Two artists attempted to create a performance art piece by establishing a Wikipedia entry entitled "Wikipedia Art," which could then be freely edited and "transformed" by anyone choosing to do so. The page lasted a mere 15 hours before being summarily deleted by Wikipedia editors and admins. Now, the pair's archive and continuing discussion of the project is being threatened by the Wikimedia Foundation's legal counsel, which has effectively threatened to pursue legal action against the artists for trademark infringement.
"Wikipedia Art is an art intervention which explicitly invites performative utterances in order to change the work itself," reads the archive of the original Wikipedia post made by artists Scott Kildall and Nathaniel Stern. "The ongoing composition and performance of Wikipedia Art is intended to point to the "invisible authors and authorities" of Wikipedia, and by extension the Internet, as well as the site's extant criticisms: bias, consensus over credentials, reliability and accuracy, vandalism, etc."

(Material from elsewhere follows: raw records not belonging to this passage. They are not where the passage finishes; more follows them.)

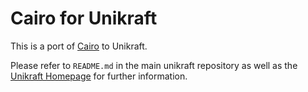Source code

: # Cairo for Unikraft

This is a port of [Cairo](https://www.cairographics.org/) to Unikraft.

Please refer to `README.md` in the main unikraft repository as well as the [Unikraft Homepage](https://unikraft.org/) for further information.
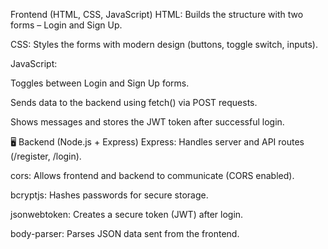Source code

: Frontend (HTML, CSS, JavaScript)
HTML: Builds the structure with two forms – Login and Sign Up.

CSS: Styles the forms with modern design (buttons, toggle switch, inputs).

JavaScript:

Toggles between Login and Sign Up forms.

Sends data to the backend using fetch() via POST requests.

Shows messages and stores the JWT token after successful login.

🖥️ Backend (Node.js + Express)
Express: Handles server and API routes (/register, /login).

cors: Allows frontend and backend to communicate (CORS enabled).

bcryptjs: Hashes passwords for secure storage.

jsonwebtoken: Creates a secure token (JWT) after login.

body-parser: Parses JSON data sent from the frontend.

The pair meant for the article to be a functional critique of Wikipedia as an information source, using Wikipedia as the "venue" and its users as participants in the "performance." Whatever your opinions are about what constitutes art and what doesn't, it didn't meet Wikipedia's guidelines for an encyclopedic article, and ultimately the editors decided it should be deleted.

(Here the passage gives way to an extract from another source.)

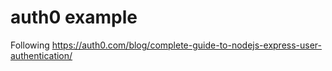 # auth0 example

Following <https://auth0.com/blog/complete-guide-to-nodejs-express-user-authentication/>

Once the article had been marked "AfD"—or Article for Deletion—there was substantial discussion on Wikipedia, which continued on various blogs after the deletion took place. That is precisely what Kildall and Stern were hoping to achieve, so the duo created wikipediaart.org to track the discussion and archive the various forms the page took in the 15 hours it was live on Wikipedia.
The site went live February 16 but, on March 23, Kildall recieved a letter from Douglas Isenberg, counsel for Wikimedia Foundation. Isenberg wrote that he had been asked to investigate whether the use of the word "wikipedia" violated a number of statutes, including the Anticybersquatting Consumer Protection Act, the Trademark Act, the Federal Trademark Dilution Act, as well as "state and common law trademark and unfair competition statutes." Isenberg's letter requested that the wikipediaart.org domain be transferred to Wikimedia, but noted the group had no intent "to interfere in any way with your right to create and maintain an editable art project under another name."